Faking human music with computers.
I got really interested in the pop2piano program when I came upon it. I love piano songs, and the idea that I found the most interesting was that it generates a midi file! That means you can edit the result as any score (using for example MuseScore), and fix the errors. As in the AI drawing case, it can then serve as a base for a human to work on. It opens a path to assistive AI rather than purely creative in the musical realm.
However, the program was offered as an online Google collab, rather than something to run locally. So I first spent an evening adapting the code in a fork to have it run as a standard CLI tool, that you can install with pipx, to use in scripts. Once I was done I applied the result on one of our band’s song, Heroic. The results were not too bad:
Elated, I thought about making a whole cover album with it, so I run it on other Cosmoose songs, and the results were absolutely horrible. The training set is ‘pop’, and clearly Cosmoose is ‘pop’, but there are different ways to interpret this term. In terms of structure, a fairly simple structure with lots of repetitions. In terms of production and arrangement, you expect some common instruments and layers. And, maybe most notably, you expect some common chords (the infamous I–V–vi–IV progression). I think these last two points are not standard enough that it entirely trips the algorithm’s expectation of what a song should be.
That brings us to the usual problem with AI: there are more than 50 songs that Cosmoose released (including remixes). To have an album, it would be necessary to find at least 10 ‘good’ covers. For each song, the result is nondeterministic, and there are 23 different variants to choose from, and 50x23 is already quite a lot. In simple words, you have to sift through a mass of garbage to find the good stuff.
And let me tell you, listening to the worst examples gets tiring very fast. The worst tendency it has is banging the same note over and over again, so that’s what you’ll hear mostly with the bad outputs.

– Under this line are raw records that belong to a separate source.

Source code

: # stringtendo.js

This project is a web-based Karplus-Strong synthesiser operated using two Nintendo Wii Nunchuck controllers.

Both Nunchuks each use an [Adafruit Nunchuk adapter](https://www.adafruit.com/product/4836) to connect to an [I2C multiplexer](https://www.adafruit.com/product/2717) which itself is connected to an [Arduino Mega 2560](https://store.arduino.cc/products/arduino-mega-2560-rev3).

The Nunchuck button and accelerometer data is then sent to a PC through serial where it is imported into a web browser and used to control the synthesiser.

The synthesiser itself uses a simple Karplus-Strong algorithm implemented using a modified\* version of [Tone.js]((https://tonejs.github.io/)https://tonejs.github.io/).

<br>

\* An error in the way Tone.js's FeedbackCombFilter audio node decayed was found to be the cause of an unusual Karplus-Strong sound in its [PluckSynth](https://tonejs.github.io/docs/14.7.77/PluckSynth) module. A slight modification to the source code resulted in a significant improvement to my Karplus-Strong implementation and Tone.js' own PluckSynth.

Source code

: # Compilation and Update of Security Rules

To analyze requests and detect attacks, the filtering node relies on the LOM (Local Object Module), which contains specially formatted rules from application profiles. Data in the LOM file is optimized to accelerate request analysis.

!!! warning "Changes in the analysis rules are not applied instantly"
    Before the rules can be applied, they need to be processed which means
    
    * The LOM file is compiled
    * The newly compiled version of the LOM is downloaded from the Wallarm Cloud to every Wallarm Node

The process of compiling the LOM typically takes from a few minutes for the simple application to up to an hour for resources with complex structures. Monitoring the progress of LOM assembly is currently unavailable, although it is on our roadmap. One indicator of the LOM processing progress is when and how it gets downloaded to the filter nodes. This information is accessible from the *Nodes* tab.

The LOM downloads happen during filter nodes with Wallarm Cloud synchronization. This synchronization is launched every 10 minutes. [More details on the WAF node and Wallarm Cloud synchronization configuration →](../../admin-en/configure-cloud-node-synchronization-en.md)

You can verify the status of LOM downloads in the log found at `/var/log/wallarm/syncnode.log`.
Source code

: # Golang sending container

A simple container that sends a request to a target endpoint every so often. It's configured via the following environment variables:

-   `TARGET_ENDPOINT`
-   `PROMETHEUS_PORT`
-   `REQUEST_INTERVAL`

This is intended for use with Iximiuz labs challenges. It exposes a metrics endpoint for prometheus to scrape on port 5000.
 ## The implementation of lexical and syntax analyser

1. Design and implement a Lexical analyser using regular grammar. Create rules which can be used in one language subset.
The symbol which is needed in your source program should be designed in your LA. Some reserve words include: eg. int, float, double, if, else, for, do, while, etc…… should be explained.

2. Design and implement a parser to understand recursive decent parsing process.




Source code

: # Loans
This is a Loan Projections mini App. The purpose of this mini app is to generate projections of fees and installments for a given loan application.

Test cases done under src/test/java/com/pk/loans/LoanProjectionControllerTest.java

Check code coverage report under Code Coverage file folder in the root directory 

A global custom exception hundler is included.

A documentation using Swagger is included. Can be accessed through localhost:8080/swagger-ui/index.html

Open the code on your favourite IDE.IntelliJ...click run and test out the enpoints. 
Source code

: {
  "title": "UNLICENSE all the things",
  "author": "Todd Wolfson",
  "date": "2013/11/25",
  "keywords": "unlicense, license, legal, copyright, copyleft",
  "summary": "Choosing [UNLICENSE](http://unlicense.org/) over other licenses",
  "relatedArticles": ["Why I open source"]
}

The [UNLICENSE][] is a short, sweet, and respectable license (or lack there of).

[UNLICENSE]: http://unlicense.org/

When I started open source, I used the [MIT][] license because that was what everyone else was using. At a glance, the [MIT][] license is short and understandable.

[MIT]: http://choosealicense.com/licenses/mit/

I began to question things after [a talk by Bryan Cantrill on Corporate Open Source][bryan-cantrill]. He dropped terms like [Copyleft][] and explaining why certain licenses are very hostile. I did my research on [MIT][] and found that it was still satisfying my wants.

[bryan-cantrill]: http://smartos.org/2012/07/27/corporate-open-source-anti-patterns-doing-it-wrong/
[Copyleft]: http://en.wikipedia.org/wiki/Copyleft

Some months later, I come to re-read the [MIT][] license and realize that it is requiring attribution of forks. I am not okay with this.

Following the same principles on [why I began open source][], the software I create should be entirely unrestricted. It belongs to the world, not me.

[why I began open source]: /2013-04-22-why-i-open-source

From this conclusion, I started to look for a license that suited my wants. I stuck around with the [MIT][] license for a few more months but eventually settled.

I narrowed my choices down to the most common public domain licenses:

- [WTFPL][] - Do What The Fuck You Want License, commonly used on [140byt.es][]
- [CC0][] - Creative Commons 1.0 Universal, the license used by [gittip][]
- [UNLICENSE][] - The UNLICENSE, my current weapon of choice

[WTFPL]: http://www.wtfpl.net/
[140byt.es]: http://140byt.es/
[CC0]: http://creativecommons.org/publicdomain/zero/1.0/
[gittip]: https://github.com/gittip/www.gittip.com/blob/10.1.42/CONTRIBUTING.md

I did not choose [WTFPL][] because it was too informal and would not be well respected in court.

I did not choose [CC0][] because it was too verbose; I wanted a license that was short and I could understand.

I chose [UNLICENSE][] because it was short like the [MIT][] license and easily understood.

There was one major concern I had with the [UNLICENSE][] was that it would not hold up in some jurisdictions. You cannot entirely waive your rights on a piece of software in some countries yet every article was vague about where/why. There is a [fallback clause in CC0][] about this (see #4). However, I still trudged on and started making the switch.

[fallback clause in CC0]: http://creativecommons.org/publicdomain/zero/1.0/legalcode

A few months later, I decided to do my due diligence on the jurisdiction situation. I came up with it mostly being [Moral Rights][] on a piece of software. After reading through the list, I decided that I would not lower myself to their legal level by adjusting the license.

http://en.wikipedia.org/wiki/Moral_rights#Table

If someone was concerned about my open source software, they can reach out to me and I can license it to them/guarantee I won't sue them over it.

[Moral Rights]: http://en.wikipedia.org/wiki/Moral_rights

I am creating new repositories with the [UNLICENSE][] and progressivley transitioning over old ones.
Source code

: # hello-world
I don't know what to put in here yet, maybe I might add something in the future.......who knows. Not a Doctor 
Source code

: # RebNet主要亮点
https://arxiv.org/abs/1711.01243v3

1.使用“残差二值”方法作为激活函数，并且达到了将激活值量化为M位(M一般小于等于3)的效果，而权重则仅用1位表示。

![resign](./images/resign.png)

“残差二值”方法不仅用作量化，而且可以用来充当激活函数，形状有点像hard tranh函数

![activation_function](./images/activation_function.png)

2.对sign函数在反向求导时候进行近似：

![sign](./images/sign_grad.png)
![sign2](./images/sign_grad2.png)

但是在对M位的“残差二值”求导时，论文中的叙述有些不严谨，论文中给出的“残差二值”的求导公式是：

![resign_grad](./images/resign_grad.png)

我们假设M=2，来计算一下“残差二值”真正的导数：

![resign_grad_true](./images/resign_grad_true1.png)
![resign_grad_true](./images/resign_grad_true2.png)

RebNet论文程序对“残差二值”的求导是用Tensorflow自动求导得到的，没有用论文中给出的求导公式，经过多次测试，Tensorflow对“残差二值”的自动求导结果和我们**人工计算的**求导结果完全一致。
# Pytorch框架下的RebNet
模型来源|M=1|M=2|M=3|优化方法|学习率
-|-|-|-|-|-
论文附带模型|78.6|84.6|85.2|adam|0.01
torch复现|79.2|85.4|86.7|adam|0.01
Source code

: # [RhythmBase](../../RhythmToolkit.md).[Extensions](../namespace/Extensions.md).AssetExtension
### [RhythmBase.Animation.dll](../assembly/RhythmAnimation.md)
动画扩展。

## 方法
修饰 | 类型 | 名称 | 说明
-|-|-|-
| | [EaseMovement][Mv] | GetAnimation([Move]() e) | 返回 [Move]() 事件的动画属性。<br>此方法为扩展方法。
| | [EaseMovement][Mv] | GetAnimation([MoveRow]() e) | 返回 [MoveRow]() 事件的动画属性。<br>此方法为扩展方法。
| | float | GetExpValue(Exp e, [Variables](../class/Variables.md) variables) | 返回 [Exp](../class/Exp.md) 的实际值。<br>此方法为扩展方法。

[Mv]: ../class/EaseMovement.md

Even if you manage this, there will still be a lot of mistakes requiring fixing in the outputs. I’ve not entirely killed the idea, but I don’t see it as reasonable yet.
So I wondered what other songs would work well. The given examples start from mainstream K-pop and Avril Lavigne, which would not interest me much. So I picked a few songs spanning a wide spectrum of genres to test pop2piano with only one chance per song. There are a few genres that obviously didn’t work (anything too close to breakbeat or glitch) but I could not get any decent result on metal either. Well not really if we consider that a song by Daisuke Ishiwatari and one by Rhapsody worked pretty well, but these are more conventional and melodic forms of metal. I’ve tried Rolo Tomassi, Gost, Wolfmother, Static-X and a bunch of others, but nothing was generally listenable. Because I like Mick Gordon a lot I tried many songs by him and the result was consistently terrible.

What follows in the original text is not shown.